Records drawn from a dataset
::::

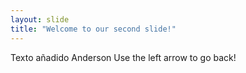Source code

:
 ```yaml
---
layout: slide
title: "Welcome to our second slide!"
---
```

Texto añadido Anderson
Use the left arrow to go back!

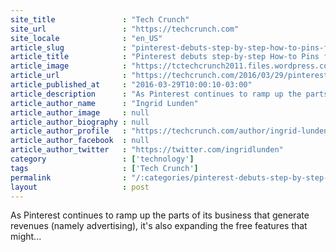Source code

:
 ```yaml
---
site_title               : "Tech Crunch"
site_url                 : "https://techcrunch.com"
site_locale              : "en_US"
article_slug             : "pinterest-debuts-step-by-step-how-to-pins-from-25-brands-to-help-keep-users-around-longer"
article_title            : "Pinterest debuts step-by-step How-to Pins from 25+ brands to help keep users around longer"
article_image            : "https://tctechcrunch2011.files.wordpress.com/2016/03/fooddrink_how-to_pin.jpg?w=764&h=400&crop=1"
article_url              : "https://techcrunch.com/2016/03/29/pinterest-debuts-step-by-step-how-to-pins-from-25-brands-to-help-keep-users-around-longer/"
article_published_at     : "2016-03-29T10:00:10-03:00"
article_description      : "As Pinterest continues to ramp up the parts of its business that generate revenues (namely advertising), it's also expanding the free features that might..."
article_author_name      : "Ingrid Lunden"
article_author_image     : null
article_author_biography : null
article_author_profile   : "https://techcrunch.com/author/ingrid-lunden/"
article_author_facebook  : null
article_author_twitter   : "https://twitter.com/ingridlunden"
category                 : ['technology']
tags                     : ['Tech Crunch']
permalink                : "/:categories/pinterest-debuts-step-by-step-how-to-pins-from-25-brands-to-help-keep-users-around-longer/"
layout                   : post
---
```


As Pinterest continues to ramp up the parts of its business that generate revenues (namely advertising), it's also expanding the free features that might...
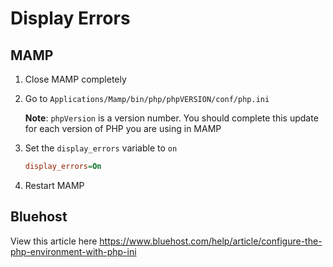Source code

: # Display Errors

## MAMP
1. Close MAMP completely
1. Go to `Applications/Mamp/bin/php/phpVERSION/conf/php.ini`

    **Note**: `phpVersion` is a version number. You should complete this update for each version of PHP you are using in MAMP

1. Set the `display_errors` variable to `on`

    ```ini
    display_errors=On
    ```

1. Restart MAMP

## Bluehost
View this article here https://www.bluehost.com/help/article/configure-the-php-environment-with-php-ini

::::

- [Task details] Scan the records for the word "https", and copy each line where it is found.

- [Result of this task]
site_url                 : "https://techcrunch.com"
article_image            : "https://tctechcrunch2011.files.wordpress.com/2016/03/fooddrink_how-to_pin.jpg?w=764&h=400&crop=1"
article_url              : "https://techcrunch.com/2016/03/29/pinterest-debuts-step-by-step-how-to-pins-from-25-brands-to-help-keep-users-around-longer/"
article_author_profile   : "https://techcrunch.com/author/ingrid-lunden/"
article_author_twitter   : "https://twitter.com/ingridlunden"
View this article here https://www.bluehost.com/help/article/configure-the-php-environment-with-php-ini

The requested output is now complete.